São mais de 200 letras e 50 melodias criadas por Lucas Piaceski, ex Schonell (sobrenome materno adotado brevemente). A prova de originalidade do líder da banda – que já se chamou The Propellers, foi assistida pelo auditório do Sesc Pato Branco lotado, em 31 de julho de 2011, na 3ª etapa da “Aldeia Musical”. Antes da banda Paraná Blues se apresentar, o palco foi de Lucas Piaceski, com covers de Bob Dylan, Neil Young e The Band, mas metade do show feito de músicas compostas e criadas por ele mesmo. Foi uma oportunidade ímpar de mostrar a essência de sua arte.
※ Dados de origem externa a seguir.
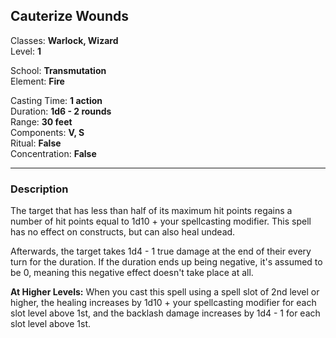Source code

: ## Cauterize Wounds

Classes: **Warlock, Wizard**  
Level: **1**  

School: **Transmutation**  
Element: **Fire**  

Casting Time: **1 action**  
Duration: **1d6 - 2 rounds**  
Range: **30 feet**  
Components: **V, S**  
Ritual: **False**  
Concentration: **False**  

------

### Description

The target that has less than half of its maximum hit points regains a number of hit points equal to 1d10 + your spellcasting modifier. This spell has no effect on constructs, but can also heal undead.

Afterwards, the target takes 1d4 - 1 true damage at the end of their every turn for the duration. If the duration ends up being negative, it's assumed to be 0, meaning this negative effect doesn't take place at all.

**At Higher Levels:** When you cast this spell using a spell slot of 2nd level or higher, the healing increases by 1d10 + your spellcasting modifier for each slot level above 1st, and the backlash damage increases by 1d4 - 1 for each slot level above 1st.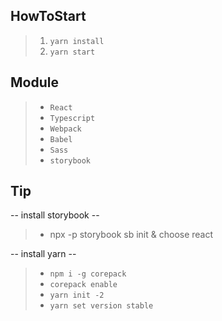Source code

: ## HowToStart
>1. `yarn install` 
>2. `yarn start` 

## Module
>- `React`
>- `Typescript`
>- `Webpack`
>- `Babel`
>- `Sass`
>- `storybook`

## Tip
-- install storybook --
>- npx -p storybook sb init & choose react

-- install yarn -- 
>- `npm i -g corepack`
>- `corepack enable`
>- `yarn init -2`
>- `yarn set version stable`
Entre elas estão Name In The Fire, My Boss and your Prostitutes, Moving Like Stones, Walking By The Trees, A Plane to the Promiced Land, Don’t Let Me Here, Working to Rise, e inúmeras outras. Músicas cujos vídeos de divulgação no Youtube com direção da jornalista Daiana Pasquim, ou áudios gravados em estúdio com ilustrações do próprio Lucas, que também é arte-finalista e cartunista, estão sendo divulgados.
Foi também dele a voz que encerrou o Aldeia Musical de 2011, apresentando-se dessa vez, com a big band The Loco Motive Blues, composta por oito músicos profissionais de Pato Branco, Francisco Beltrão e Coronel Vivida. Com a Loco Motive foram inúmeros shows em 2011 em casas das duas principais cidades do Sudoeste, com destaque para o Reveillón de 2012 no Clube Pinheiros, em Pato Branco.
Entre o rol de influências musicais bem pautadas no jazz, blues e funk, se for para se conceituar, resume “sou um cantor de blues”. Fato é que em suas canções há muitos vestígios Country, Folk, Surf Music, Indie Rock e até levemente Gospel.
A proposta de Christoferson – que por mera coincidência contém Cristo e Lucifér num mesmo nome-, de místico tem o poder de fazer vivenciar a simetria musical. Algo que não se encontra em qualquer melodia, apresentação e que independe do desejo de uma banda, simplesmente, acontece. Três jovens talentos que cresceram juntos, sem o propósito de serem encaixados nesse ou naquele gênero, mas sim, têm personalidade própria para ser o que são. Sons acústicos e elétricos numa só banda, num mesmo show, genuinamente revelado.